## Exercise prompt
Scan the material for the word "stocks" and copy each line where it occurs.

## Records for the exercise
☆ ☆ ☆ ☆
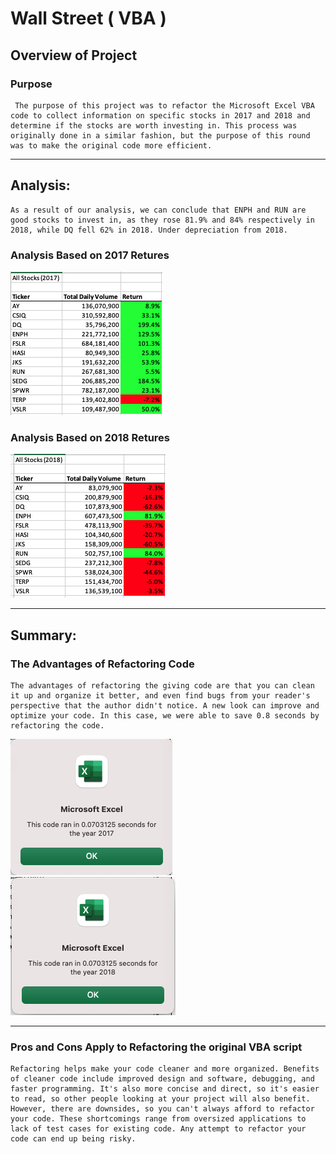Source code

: # Wall Street ( VBA )

## Overview of Project

### Purpose

     The purpose of this project was to refactor the Microsoft Excel VBA code to collect information on specific stocks in 2017 and 2018 and determine if the stocks are worth investing in. This process was originally done in a similar fashion, but the purpose of this round was to make the original code more efficient.
     
____
## Analysis:

    As a result of our analysis, we can conclude that ENPH and RUN are good stocks to invest in, as they rose 81.9% and 84% respectively in 2018, while DQ fell 62% in 2018. Under depreciation from 2018.  

### Analysis Based on 2017 Retures

![VBA_Challenge_2017](./Resources/VBA_Challenge_2017.png)



### Analysis Based on 2018 Retures

![VBA_Challenge_2018](./Resources/VBA_Challenge_2018.png)


___
## Summary:

### The Advantages of Refactoring Code

    The advantages of refactoring the giving code are that you can clean it up and organize it better, and even find bugs from your reader's perspective that the author didn't notice. A new look can improve and optimize your code. In this case, we were able to save 0.8 seconds by refactoring the code.

![Run_Time_2017](./Resources/runtime2017.png)
![Run_Time_2018](./Resources/runtime2018.png)


___

### Pros and Cons Apply to Refactoring the original VBA script

    Refactoring helps make your code cleaner and more organized. Benefits of cleaner code include improved design and software, debugging, and faster programming. It's also more concise and direct, so it's easier to read, so other people looking at your project will also benefit. However, there are downsides, so you can't always afford to refactor your code. These shortcomings range from oversized applications to lack of test cases for existing code. Any attempt to refactor your code can end up being risky.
☆ ☆ ☆ ☆
## Your solution
     The purpose of this project was to refactor the Microsoft Excel VBA code to collect information on specific stocks in 2017 and 2018 and determine if the stocks are worth investing in. This process was originally done in a similar fashion, but the purpose of this round was to make the original code more efficient.
    As a result of our analysis, we can conclude that ENPH and RUN are good stocks to invest in, as they rose 81.9% and 84% respectively in 2018, while DQ fell 62% in 2018. Under depreciation from 2018.  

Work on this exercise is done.